[Recorded information Boundary: Start]

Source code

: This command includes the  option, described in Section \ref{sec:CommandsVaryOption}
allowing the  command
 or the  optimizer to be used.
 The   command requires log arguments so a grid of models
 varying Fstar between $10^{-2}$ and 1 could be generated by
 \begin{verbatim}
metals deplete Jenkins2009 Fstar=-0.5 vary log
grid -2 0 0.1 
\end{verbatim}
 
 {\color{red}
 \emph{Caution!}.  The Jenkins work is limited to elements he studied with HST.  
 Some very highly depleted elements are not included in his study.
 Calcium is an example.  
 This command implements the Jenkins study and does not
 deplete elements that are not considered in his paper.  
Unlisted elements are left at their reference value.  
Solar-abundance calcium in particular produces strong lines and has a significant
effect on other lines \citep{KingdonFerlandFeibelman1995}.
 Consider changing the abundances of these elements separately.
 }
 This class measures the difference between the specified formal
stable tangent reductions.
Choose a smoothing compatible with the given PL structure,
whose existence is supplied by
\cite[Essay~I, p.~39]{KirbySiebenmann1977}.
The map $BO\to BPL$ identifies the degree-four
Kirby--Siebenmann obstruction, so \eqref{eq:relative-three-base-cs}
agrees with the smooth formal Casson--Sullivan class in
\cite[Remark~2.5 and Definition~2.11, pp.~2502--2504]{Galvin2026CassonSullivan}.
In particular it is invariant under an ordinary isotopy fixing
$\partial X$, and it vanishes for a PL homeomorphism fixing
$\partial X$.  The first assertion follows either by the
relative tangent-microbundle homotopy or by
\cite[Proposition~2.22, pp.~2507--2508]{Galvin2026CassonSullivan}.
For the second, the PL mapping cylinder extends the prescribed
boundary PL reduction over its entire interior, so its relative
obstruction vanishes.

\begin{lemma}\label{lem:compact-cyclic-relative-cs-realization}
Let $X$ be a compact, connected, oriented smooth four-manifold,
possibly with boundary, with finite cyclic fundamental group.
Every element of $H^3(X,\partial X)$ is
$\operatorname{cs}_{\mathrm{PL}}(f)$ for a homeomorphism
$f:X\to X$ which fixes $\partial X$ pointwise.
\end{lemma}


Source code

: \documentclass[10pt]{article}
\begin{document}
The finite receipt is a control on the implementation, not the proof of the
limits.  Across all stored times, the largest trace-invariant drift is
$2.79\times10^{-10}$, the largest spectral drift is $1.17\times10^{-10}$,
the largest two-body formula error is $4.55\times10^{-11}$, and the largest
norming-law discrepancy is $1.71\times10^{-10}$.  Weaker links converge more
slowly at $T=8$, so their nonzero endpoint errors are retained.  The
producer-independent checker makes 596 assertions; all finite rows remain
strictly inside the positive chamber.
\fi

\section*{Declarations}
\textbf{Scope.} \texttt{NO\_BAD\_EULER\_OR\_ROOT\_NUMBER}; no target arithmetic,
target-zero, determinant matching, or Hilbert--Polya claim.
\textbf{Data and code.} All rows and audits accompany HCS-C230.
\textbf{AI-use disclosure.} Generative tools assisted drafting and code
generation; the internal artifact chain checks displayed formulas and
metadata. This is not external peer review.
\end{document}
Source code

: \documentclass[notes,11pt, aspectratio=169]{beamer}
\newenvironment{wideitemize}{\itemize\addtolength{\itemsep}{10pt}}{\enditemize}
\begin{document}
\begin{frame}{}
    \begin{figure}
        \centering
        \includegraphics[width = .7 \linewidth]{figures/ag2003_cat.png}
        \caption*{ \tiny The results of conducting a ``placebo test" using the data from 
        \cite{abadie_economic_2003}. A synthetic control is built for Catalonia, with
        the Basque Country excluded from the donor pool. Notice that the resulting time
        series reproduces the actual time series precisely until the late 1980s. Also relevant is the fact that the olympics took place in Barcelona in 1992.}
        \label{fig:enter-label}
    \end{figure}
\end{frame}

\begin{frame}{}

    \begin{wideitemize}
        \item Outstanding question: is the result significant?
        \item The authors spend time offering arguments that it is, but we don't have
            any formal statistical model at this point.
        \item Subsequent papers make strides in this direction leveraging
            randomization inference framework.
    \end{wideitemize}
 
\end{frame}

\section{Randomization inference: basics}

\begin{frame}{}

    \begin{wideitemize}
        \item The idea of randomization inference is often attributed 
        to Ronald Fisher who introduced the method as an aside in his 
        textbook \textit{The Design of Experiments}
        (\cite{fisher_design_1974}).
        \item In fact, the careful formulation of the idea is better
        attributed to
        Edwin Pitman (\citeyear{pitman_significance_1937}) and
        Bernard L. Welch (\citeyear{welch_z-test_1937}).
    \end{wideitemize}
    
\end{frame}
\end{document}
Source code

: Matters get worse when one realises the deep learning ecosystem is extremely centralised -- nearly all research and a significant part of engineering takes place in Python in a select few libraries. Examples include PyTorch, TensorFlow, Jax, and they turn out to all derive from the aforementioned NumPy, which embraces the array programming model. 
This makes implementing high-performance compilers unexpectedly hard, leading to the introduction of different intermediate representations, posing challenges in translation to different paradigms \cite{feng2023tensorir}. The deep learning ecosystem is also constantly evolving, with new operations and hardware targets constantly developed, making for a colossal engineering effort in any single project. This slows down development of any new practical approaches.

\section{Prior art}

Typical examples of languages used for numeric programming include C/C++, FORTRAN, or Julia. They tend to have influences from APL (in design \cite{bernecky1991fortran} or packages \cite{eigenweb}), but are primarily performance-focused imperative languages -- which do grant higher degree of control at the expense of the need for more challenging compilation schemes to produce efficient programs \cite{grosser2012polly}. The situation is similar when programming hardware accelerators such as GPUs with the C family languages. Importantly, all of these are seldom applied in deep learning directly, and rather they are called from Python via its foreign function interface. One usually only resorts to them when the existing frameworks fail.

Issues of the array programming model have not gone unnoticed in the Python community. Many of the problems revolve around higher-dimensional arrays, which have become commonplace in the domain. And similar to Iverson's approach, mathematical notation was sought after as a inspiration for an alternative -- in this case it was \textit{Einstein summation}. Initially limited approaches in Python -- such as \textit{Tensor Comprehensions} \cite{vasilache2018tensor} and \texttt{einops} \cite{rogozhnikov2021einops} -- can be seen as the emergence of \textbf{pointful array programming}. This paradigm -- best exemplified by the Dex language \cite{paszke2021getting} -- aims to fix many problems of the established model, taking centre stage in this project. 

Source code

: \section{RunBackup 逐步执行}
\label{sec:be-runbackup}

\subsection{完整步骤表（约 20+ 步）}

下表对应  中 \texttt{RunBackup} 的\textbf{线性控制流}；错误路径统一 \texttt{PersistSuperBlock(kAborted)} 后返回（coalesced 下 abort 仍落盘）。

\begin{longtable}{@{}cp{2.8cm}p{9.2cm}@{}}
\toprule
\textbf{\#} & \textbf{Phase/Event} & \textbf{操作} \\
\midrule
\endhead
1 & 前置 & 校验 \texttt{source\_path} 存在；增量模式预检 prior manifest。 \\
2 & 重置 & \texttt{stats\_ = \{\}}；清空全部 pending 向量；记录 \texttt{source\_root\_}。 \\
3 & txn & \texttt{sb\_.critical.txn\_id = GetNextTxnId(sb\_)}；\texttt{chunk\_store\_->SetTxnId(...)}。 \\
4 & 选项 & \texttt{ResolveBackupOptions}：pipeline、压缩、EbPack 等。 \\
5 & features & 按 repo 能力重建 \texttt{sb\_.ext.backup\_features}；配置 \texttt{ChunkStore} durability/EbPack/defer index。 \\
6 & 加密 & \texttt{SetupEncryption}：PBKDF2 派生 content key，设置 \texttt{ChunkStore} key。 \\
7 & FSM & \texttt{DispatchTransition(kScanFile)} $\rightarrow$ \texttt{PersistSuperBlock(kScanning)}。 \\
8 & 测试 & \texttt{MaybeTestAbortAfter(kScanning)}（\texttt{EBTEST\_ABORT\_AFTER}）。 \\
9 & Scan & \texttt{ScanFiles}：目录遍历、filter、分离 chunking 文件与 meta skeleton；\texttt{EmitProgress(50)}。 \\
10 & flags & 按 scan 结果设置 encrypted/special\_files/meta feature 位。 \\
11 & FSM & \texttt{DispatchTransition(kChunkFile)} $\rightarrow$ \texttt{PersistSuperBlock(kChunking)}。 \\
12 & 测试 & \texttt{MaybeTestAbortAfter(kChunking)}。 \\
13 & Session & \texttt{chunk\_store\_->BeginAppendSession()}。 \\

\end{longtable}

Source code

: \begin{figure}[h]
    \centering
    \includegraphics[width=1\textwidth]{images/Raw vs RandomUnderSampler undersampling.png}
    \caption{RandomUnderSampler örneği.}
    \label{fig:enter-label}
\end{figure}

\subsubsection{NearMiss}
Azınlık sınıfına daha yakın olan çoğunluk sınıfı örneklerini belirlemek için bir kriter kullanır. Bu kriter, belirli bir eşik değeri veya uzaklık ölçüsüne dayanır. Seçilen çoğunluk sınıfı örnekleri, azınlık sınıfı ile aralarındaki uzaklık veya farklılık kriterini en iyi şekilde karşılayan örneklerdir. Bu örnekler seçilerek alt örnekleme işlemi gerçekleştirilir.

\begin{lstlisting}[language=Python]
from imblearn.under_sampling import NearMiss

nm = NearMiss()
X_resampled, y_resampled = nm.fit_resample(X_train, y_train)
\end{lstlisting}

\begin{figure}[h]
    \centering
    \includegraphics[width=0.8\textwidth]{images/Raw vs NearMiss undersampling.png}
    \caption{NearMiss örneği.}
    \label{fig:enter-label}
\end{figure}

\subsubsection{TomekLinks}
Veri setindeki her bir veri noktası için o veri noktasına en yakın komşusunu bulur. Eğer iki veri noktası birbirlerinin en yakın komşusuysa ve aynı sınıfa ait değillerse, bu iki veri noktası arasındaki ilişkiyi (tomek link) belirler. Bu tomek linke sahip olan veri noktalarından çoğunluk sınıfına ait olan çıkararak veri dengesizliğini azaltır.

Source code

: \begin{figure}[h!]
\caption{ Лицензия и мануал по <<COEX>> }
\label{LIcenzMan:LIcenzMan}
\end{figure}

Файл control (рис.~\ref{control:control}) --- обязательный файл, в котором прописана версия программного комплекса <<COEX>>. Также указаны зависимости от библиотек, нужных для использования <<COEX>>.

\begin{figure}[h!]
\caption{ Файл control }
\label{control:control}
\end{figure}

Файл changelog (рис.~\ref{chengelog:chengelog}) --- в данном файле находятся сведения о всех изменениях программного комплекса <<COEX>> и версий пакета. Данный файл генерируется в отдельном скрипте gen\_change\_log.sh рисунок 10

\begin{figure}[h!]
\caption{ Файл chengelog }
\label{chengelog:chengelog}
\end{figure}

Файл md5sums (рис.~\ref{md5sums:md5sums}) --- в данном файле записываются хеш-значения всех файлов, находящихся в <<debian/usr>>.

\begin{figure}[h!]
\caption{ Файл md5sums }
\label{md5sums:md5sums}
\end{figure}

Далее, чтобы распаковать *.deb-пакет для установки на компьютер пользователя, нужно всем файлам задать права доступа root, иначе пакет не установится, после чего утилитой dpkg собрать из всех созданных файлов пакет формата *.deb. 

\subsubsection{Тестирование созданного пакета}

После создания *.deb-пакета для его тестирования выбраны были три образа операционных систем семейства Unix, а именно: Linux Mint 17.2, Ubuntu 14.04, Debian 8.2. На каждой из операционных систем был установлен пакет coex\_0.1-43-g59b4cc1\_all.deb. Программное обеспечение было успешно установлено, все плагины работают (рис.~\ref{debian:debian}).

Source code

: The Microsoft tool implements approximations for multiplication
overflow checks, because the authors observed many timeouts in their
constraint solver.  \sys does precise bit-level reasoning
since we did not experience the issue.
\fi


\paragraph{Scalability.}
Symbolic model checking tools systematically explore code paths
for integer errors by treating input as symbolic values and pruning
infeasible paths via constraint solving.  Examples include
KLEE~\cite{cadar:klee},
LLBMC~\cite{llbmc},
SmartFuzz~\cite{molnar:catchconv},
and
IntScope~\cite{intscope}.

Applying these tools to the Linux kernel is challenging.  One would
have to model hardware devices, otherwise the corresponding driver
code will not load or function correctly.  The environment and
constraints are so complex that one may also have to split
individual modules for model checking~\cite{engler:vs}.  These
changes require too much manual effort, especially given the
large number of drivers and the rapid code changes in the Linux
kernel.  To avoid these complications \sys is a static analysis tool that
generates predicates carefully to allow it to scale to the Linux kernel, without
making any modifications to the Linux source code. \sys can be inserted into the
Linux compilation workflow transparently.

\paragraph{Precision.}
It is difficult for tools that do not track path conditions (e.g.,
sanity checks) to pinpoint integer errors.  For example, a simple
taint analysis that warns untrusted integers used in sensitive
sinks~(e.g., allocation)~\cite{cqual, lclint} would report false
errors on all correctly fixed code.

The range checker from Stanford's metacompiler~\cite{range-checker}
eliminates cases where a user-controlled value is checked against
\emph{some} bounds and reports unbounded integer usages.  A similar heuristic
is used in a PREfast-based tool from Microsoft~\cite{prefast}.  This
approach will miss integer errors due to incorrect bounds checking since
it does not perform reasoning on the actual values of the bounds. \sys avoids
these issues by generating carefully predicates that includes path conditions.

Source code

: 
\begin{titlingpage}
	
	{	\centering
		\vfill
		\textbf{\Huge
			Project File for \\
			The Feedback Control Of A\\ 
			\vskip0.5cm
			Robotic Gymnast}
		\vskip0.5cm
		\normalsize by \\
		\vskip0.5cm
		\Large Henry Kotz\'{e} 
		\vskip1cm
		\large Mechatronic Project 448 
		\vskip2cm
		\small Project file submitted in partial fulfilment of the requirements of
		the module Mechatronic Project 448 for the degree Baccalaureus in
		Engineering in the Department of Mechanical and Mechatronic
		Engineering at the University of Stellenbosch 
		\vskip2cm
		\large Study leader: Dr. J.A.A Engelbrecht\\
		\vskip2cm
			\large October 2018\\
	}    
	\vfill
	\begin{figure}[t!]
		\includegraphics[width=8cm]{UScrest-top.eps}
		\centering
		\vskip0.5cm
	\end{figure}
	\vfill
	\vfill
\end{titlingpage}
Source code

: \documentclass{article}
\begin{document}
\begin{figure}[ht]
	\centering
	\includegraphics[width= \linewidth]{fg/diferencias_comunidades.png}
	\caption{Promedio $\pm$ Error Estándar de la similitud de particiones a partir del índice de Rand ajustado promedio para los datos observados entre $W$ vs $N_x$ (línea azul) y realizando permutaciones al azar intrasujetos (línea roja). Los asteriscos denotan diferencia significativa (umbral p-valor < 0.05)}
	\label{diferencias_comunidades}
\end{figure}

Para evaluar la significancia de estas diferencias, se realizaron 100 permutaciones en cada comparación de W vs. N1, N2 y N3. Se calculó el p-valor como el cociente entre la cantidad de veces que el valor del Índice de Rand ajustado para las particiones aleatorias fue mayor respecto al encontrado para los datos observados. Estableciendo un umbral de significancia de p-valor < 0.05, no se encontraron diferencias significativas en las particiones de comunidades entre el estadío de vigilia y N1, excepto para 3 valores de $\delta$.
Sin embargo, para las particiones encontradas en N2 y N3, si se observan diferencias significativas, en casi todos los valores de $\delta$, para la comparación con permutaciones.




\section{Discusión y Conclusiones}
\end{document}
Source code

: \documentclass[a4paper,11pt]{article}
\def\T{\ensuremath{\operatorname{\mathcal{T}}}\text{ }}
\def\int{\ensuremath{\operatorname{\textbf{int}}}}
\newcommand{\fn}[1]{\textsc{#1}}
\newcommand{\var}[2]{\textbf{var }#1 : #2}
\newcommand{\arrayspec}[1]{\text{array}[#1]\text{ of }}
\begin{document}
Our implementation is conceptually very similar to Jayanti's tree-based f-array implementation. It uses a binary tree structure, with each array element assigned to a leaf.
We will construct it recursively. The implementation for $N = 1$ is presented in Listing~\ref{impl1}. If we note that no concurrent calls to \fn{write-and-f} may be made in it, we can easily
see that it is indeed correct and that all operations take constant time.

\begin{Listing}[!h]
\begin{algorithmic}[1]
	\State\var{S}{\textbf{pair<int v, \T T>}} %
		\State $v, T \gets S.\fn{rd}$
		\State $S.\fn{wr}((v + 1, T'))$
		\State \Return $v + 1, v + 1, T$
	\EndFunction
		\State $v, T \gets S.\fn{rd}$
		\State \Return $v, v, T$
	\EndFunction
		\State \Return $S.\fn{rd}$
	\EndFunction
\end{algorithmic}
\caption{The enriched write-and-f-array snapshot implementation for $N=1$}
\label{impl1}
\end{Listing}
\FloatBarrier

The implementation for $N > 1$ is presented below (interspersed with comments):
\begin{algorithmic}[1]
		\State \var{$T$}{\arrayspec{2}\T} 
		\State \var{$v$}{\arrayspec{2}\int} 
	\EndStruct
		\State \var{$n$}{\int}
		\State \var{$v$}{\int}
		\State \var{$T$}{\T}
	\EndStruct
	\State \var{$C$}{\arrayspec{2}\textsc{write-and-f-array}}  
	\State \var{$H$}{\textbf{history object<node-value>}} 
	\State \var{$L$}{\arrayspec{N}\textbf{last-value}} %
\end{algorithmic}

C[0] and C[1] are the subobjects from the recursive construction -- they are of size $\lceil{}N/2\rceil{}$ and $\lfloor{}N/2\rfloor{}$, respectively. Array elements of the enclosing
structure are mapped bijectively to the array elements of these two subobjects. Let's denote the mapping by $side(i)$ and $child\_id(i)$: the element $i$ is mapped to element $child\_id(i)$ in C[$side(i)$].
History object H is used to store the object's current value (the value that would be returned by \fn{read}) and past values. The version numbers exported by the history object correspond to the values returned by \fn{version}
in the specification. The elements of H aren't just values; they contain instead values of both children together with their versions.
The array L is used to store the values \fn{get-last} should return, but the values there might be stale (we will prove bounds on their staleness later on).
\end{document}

[Recorded information Boundary: End]

> **Task to complete**: Pick out the lines above containing the word "reasoning", then copy them.

> **Your solution**:
constraint solver.  \sys does precise bit-level reasoning
it does not perform reasoning on the actual values of the bounds. \sys avoids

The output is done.